---------- Records supplied ----------

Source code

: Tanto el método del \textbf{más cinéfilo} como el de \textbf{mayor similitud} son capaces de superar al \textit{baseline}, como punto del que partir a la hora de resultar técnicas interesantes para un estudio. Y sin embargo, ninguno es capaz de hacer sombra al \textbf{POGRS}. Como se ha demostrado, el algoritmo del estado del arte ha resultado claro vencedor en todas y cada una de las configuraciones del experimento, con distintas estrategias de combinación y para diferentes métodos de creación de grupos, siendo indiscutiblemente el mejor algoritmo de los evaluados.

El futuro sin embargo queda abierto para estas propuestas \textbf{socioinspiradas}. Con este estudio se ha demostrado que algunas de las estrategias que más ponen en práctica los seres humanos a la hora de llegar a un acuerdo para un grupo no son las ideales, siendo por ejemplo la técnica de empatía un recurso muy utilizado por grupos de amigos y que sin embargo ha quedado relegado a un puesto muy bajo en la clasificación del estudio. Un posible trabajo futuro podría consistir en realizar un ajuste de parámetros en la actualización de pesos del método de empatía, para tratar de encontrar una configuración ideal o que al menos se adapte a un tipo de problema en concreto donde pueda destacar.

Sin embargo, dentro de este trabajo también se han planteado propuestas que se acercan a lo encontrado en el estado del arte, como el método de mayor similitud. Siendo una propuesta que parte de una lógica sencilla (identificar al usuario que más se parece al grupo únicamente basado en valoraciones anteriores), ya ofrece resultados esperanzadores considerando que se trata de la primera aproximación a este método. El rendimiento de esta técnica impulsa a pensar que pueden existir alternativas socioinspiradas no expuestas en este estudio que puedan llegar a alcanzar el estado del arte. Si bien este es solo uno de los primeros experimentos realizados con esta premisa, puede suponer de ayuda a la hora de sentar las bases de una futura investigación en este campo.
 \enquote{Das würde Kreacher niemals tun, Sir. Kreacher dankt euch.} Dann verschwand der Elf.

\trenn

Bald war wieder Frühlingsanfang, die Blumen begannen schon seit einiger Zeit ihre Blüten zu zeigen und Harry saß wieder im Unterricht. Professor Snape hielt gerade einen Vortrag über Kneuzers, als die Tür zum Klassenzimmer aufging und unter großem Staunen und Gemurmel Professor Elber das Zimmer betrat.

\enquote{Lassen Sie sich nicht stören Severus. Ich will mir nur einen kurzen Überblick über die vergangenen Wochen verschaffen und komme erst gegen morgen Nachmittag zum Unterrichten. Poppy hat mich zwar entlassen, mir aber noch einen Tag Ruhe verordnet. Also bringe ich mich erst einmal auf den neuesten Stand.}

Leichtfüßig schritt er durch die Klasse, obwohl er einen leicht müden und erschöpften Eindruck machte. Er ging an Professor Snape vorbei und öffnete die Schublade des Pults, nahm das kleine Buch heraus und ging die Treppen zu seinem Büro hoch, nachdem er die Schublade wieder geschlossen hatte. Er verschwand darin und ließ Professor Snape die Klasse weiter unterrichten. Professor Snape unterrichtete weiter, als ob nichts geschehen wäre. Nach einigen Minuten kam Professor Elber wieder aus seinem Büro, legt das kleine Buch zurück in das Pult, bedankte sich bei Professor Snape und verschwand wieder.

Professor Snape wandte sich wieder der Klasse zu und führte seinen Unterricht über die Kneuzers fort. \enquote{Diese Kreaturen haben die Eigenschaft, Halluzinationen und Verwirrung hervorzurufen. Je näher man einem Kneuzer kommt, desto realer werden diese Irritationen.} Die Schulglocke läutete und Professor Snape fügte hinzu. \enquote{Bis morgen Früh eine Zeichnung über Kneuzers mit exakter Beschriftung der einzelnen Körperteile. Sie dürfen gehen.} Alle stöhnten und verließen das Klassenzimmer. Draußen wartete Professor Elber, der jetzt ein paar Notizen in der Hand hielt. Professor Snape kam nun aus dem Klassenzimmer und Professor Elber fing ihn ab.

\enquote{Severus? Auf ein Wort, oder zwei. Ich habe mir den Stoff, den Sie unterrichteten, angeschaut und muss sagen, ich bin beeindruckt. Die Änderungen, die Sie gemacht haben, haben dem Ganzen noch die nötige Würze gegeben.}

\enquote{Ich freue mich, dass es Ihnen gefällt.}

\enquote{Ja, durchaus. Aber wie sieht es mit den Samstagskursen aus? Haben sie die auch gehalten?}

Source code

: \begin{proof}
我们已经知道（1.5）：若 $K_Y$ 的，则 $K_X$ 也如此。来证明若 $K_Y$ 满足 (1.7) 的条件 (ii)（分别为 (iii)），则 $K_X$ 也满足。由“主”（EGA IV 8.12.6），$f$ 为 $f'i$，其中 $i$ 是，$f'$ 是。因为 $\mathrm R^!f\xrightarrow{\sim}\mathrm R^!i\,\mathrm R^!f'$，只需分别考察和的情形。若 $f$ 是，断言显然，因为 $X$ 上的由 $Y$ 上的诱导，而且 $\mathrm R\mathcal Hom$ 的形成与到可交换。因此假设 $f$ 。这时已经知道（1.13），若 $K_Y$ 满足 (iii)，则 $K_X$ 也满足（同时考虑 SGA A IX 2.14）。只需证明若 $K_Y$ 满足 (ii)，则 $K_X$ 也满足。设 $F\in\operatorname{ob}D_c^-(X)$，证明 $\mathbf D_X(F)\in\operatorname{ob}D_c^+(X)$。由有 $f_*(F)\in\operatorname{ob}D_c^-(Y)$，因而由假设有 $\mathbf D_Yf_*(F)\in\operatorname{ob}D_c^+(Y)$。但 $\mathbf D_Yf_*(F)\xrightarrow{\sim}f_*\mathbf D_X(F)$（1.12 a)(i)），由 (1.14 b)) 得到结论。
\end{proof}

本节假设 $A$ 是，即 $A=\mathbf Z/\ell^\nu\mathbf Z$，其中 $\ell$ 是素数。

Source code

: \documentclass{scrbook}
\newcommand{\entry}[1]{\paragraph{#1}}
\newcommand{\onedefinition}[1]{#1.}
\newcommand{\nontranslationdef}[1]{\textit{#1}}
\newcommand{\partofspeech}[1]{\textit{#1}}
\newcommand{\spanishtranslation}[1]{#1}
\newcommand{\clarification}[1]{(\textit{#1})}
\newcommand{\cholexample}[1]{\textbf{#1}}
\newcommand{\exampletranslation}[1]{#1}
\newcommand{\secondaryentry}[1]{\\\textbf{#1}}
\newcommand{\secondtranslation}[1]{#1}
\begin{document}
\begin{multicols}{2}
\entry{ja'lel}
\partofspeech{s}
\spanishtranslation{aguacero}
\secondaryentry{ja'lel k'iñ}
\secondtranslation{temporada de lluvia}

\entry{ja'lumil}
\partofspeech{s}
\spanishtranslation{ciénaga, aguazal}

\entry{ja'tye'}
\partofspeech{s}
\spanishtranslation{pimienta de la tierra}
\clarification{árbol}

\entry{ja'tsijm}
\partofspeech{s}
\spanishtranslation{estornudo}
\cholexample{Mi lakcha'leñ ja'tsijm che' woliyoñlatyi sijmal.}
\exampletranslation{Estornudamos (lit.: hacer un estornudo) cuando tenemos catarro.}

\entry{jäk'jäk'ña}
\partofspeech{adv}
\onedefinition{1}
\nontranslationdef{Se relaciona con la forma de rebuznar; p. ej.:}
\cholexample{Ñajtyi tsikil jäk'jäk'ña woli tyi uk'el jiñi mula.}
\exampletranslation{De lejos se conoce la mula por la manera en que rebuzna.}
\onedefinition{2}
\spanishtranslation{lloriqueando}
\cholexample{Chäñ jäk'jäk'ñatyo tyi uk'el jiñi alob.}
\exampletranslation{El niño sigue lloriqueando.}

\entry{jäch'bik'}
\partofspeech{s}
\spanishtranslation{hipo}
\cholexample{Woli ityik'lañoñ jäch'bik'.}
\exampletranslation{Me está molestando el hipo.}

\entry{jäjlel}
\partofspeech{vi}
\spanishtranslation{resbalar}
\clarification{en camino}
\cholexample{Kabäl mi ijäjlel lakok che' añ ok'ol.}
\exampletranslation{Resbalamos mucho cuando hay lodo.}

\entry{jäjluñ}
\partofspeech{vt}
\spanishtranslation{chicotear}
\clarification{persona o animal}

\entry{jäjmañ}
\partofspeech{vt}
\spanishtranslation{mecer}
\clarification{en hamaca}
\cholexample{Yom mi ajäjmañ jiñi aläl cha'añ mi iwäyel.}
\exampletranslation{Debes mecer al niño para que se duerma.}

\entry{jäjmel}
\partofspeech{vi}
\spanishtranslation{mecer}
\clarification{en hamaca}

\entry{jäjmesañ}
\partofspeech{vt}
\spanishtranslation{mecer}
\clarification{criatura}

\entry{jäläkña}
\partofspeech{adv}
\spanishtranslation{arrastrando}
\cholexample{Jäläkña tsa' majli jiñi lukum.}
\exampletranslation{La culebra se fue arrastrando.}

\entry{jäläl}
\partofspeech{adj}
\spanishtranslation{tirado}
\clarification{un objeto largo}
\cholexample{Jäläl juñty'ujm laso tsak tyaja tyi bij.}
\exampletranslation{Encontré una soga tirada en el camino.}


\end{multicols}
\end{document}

----------

_Task item_
Scan the material above for the string "Elber". Copy each line that holds it.

_Answer to the exercise_
Bald war wieder Frühlingsanfang, die Blumen begannen schon seit einiger Zeit ihre Blüten zu zeigen und Harry saß wieder im Unterricht. Professor Snape hielt gerade einen Vortrag über Kneuzers, als die Tür zum Klassenzimmer aufging und unter großem Staunen und Gemurmel Professor Elber das Zimmer betrat.
Leichtfüßig schritt er durch die Klasse, obwohl er einen leicht müden und erschöpften Eindruck machte. Er ging an Professor Snape vorbei und öffnete die Schublade des Pults, nahm das kleine Buch heraus und ging die Treppen zu seinem Büro hoch, nachdem er die Schublade wieder geschlossen hatte. Er verschwand darin und ließ Professor Snape die Klasse weiter unterrichten. Professor Snape unterrichtete weiter, als ob nichts geschehen wäre. Nach einigen Minuten kam Professor Elber wieder aus seinem Büro, legt das kleine Buch zurück in das Pult, bedankte sich bei Professor Snape und verschwand wieder.
Professor Snape wandte sich wieder der Klasse zu und führte seinen Unterricht über die Kneuzers fort. \enquote{Diese Kreaturen haben die Eigenschaft, Halluzinationen und Verwirrung hervorzurufen. Je näher man einem Kneuzer kommt, desto realer werden diese Irritationen.} Die Schulglocke läutete und Professor Snape fügte hinzu. \enquote{Bis morgen Früh eine Zeichnung über Kneuzers mit exakter Beschriftung der einzelnen Körperteile. Sie dürfen gehen.} Alle stöhnten und verließen das Klassenzimmer. Draußen wartete Professor Elber, der jetzt ein paar Notizen in der Hand hielt. Professor Snape kam nun aus dem Klassenzimmer und Professor Elber fing ihn ab.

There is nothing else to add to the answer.